The new order was slow in being realized. Slow? O skeptical wicked men, it wasn’t slow, for one doesn’t remake society by fiat, because the evil of the past is not an edifice of papier-mâché that is brought down in an instant. Life is a painful effort, a tenacious struggle against habits, against bestiality and the coarse instincts that continuously make themselves known. A new human society isn’t created in six months when three years of war have exhausted a country, have deprived it of the mechanical means needed for civil life. Millions and millions of men aren’t organized in freedom just like that, when everything is against it and all that is left is the indomitable spirit. The history of the Russian Revolution hasn’t been closed and will not close with the anniversary of its beginning.

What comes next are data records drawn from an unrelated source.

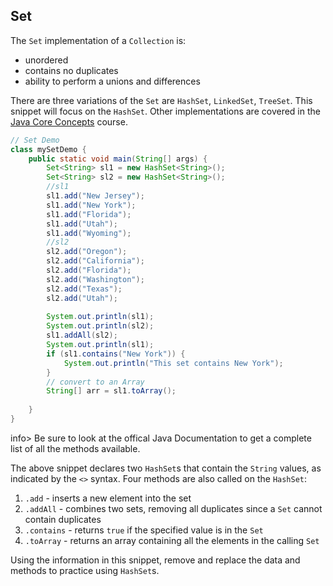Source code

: ## Set

The `Set` implementation of a `Collection` is: 

* unordered
* contains no duplicates
* ability to perform a unions and differences

There are three variations of the `Set` are `HashSet`, `LinkedSet`, `TreeSet`. This snippet will focus on the `HashSet`. Other implementations are covered in the <u>Java Core Concepts</u> course.

```Java
// Set Demo
class mySetDemo {
    public static void main(String[] args) {
        Set<String> sl1 = new HashSet<String>();
        Set<String> sl2 = new HashSet<String>();
        //sl1
        sl1.add("New Jersey");
        sl1.add("New York");
        sl1.add("Florida");
        sl1.add("Utah");
        sl1.add("Wyoming");
        //sl2
        sl2.add("Oregon");
        sl2.add("California");
        sl2.add("Florida");
        sl2.add("Washington");
        sl2.add("Texas");
        sl2.add("Utah");
       
        System.out.println(sl1);
        System.out.println(sl2);
        sl1.addAll(sl2);
        System.out.println(sl1);
        if (sl1.contains("New York")) {
            System.out.println("This set contains New York");
        }
        // convert to an Array 
        String[] arr = sl1.toArray();
        
    }
}
```

info> Be sure to look at the offical Java Documentation to get a complete list of all the methods available. 

The above snippet declares two `HashSet`s that contain the `String` values, as indicated by the `<>` syntax. Four methods are also called on the `HashSet`: 

1. `.add` - inserts a new element into the set
2. `.addAll` - combines two sets,  removing all duplicates since a `Set` cannot contain duplicates
3. `.contains` - returns `true` if the specified value is in the `Set`
4. `.toArray` - returns an array containing all the elements in the calling `Set`

Using the information in this snippet, remove and replace the data and methods to practice using `HashSet`s.  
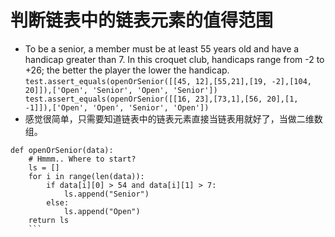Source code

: # 判断链表中的链表元素的值得范围
- To be a senior, a member must be at least 55 years old and have a handicap greater than 7. 
In this croquet club, handicaps range from -2 to +26; the better the player the lower the handicap.  
`test.assert_equals(openOrSenior([[45, 12],[55,21],[19, -2],[104, 20]]),['Open', 'Senior', 'Open', 'Senior'])  
test.assert_equals(openOrSenior([[16, 23],[73,1],[56, 20],[1, -1]]),['Open', 'Open', 'Senior', 'Open'])`
- 感觉很简单，只需要知道链表中的链表元素直接当链表用就好了，当做二维数组。
```
def openOrSenior(data):
    # Hmmm.. Where to start?
    ls = []
    for i in range(len(data)):
        if data[i][0] > 54 and data[i][1] > 7:
            ls.append("Senior")
        else:
            ls.append("Open")
    return ls
    ```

In the same way that a canto exists in the imagination of the poet before it does on the printed page, the arrival of a new social organization exists in consciousnesses and wills. They are changed men; this is what is important. They want exteriority, the words on the page. They cry out at every failure, at every apparent reverse.

Historians ask of the Russians what has never been asked of past revolutions: the immediate creation of a new order. They devise plans that have never existed, hopes that have never been dreamed of. And these plans, these hopes confront a current reality to end in failure, in collapse. With a reality which is said to issue from a year of new history, but which issues from centuries of the most bestial repression in human history. The impossible is asked of them, which has never asked of the men of the past.

How many times did the French Revolution see Paris occupied by the enemy? And the occupation came after Napoleon had dictatorially organized the revolutionary forces and led the French armies from victory to victory. And France was a small thing compared to the exterminated Russia.

No, mechanical force has never prevailed in history; it is men, it is consciousness and the spirit that molds external appearances and always triumphs in the end. A year of history has closed, but history continues. (The next six lines were censored.)